> _Supplied material_
▬▬▬

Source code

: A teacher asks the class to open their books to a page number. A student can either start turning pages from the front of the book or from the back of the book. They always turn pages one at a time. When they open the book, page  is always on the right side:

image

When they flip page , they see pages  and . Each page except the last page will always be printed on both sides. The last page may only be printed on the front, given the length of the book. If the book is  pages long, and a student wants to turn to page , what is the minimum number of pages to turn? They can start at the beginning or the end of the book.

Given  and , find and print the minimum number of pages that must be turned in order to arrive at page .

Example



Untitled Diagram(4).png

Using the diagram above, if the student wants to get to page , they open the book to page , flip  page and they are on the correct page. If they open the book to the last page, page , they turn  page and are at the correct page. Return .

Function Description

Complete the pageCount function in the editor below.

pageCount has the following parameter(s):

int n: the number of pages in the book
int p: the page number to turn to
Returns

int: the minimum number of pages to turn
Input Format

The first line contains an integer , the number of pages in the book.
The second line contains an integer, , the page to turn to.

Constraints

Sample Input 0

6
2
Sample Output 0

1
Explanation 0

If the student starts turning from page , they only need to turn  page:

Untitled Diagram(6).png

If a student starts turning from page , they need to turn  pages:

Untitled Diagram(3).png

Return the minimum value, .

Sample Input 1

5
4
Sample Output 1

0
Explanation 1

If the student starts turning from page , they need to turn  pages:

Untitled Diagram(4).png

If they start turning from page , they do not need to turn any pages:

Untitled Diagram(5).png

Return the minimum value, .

▬▬▬

> _Problem to work on_
Reproduce the material above, every line of it, exactly.

> _Result for this exercise_
Source code

: A teacher asks the class to open their books to a page number. A student can either start turning pages from the front of the book or from the back of the book. They always turn pages one at a time. When they open the book, page  is always on the right side:

image

When they flip page , they see pages  and . Each page except the last page will always be printed on both sides. The last page may only be printed on the front, given the length of the book. If the book is  pages long, and a student wants to turn to page , what is the minimum number of pages to turn? They can start at the beginning or the end of the book.

Given  and , find and print the minimum number of pages that must be turned in order to arrive at page .

Example



Untitled Diagram(4).png

Using the diagram above, if the student wants to get to page , they open the book to page , flip  page and they are on the correct page. If they open the book to the last page, page , they turn  page and are at the correct page. Return .

Function Description

Complete the pageCount function in the editor below.

pageCount has the following parameter(s):

int n: the number of pages in the book
int p: the page number to turn to
Returns

int: the minimum number of pages to turn
Input Format

The first line contains an integer , the number of pages in the book.
The second line contains an integer, , the page to turn to.

Constraints

Sample Input 0

6
2
Sample Output 0

1
Explanation 0

If the student starts turning from page , they only need to turn  page:

Untitled Diagram(6).png

If a student starts turning from page , they need to turn  pages:

Untitled Diagram(3).png

Return the minimum value, .

Sample Input 1

5
4
Sample Output 1

0
Explanation 1

If the student starts turning from page , they need to turn  pages:

Untitled Diagram(4).png

If they start turning from page , they do not need to turn any pages:

Untitled Diagram(5).png

Return the minimum value, .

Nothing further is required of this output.